I found them comparable to Popeye’s Chicken Strips, which are not bad, but they are not very good either. Like the Selects, they are very crispy.
McDonald’s seems to have gone out of its way to maintain the Selects’ seasoning level safely below anything that might cause the consumer to perceive flavor of any kind. I assume this is just good marketing, since quite a lot of Americans, especially children, prefer their foods to be as flavor-free as possible, but for those of us who do not feel that we have eaten unless our eyes water and our tastebuds fire rocket launchers, McDonald’s Chicken Selects offer scant enchantment value.
I have a suspicion that the Selects’ focus groups were focused on what food designers call “mouthfeel” as opposed to taste. The mouthfeel is very crispy, and crispiness seems to win over flavor with almost all fried fast foods.
(Civilized people fry chicken in a mixture of one part pancake flour, one part garlic powder, and one part cayenne pepper, with a few extra parts of black pepper and salt, and a spoon or so of ginger, depending on the level of civilization one aspires to.)
In an apparent bid to appease the pro-flavor segment, McDonald’s has deigned to join its fellow purveyors of excessively crispy bland chicken in providing “dipping sauces” to try to compensate.
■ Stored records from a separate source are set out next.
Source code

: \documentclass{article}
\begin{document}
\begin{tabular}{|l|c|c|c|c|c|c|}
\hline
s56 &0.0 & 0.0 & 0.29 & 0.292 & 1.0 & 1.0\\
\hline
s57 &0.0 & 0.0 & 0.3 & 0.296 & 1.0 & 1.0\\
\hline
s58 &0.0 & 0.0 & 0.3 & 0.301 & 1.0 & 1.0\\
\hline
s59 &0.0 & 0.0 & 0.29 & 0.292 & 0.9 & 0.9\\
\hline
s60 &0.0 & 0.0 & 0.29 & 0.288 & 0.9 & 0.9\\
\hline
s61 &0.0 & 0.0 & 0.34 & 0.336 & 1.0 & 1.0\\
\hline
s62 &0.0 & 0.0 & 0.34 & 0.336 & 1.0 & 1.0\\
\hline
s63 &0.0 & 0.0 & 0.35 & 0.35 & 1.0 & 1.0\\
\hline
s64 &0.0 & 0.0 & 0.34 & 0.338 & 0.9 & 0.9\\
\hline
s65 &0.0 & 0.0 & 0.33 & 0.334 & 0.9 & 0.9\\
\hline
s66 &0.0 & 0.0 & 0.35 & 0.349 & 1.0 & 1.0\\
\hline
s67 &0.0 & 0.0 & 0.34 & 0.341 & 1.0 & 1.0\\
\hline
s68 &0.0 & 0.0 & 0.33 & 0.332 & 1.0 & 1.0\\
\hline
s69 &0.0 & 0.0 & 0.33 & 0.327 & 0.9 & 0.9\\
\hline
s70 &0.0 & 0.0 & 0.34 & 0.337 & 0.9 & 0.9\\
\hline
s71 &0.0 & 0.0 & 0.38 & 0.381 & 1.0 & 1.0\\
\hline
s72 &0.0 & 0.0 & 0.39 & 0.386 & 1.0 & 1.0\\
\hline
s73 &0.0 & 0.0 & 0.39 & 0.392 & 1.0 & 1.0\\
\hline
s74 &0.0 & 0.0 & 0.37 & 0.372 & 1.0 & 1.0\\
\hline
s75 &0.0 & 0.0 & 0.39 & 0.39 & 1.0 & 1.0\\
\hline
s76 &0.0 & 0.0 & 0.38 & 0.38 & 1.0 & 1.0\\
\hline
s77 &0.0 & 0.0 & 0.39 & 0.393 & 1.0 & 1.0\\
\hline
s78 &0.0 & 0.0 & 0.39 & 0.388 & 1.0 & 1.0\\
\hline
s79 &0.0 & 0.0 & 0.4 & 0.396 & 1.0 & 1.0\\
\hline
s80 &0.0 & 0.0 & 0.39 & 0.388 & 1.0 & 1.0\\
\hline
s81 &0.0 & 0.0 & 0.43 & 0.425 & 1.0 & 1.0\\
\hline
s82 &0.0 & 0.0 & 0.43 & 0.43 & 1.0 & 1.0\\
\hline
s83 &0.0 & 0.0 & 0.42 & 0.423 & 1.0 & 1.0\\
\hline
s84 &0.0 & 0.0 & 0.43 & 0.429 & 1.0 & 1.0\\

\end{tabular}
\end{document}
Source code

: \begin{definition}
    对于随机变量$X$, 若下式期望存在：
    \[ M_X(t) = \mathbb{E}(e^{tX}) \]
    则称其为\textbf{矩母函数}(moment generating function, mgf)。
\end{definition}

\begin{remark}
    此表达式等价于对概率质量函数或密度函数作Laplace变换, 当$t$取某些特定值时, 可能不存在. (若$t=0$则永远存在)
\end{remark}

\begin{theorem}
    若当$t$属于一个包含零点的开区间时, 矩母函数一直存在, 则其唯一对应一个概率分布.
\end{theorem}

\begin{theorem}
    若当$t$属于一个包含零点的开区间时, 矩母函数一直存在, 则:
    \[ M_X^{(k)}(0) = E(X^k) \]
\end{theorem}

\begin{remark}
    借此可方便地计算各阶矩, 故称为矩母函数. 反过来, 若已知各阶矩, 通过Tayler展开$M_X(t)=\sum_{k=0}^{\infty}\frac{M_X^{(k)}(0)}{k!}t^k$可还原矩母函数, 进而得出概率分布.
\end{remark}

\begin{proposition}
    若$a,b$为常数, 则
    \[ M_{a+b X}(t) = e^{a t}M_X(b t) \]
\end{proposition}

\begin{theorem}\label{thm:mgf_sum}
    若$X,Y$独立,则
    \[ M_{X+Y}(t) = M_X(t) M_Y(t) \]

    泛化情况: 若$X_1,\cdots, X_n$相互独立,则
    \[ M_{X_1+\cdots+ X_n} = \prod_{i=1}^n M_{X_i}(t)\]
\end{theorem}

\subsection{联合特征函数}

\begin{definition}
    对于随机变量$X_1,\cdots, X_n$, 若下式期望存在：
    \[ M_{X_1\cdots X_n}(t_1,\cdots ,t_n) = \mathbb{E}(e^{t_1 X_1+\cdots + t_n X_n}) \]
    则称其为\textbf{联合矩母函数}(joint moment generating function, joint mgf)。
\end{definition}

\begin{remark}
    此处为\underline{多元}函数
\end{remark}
I chose the “buffalo” option because I just did not even want to know what chemical abomination the Golden Arches would shamelessly label “honey mustard,” and “ranch” seemed to sort of defeat the purpose.
Maybe because my expectations were so low, the “buffalo” sauce did not suck as hard as I anticipated it would. While I would not accuse it of having “zing” or being “zesty,” Chicken Selects with it are definitely better than Chicken Selects without it.
I expect that this product will be popular with finicky 8 year olds who will eat only cheese pizza and blue M & Ms, and people who can tell a difference between Popeye’s “spicy” and “mild.”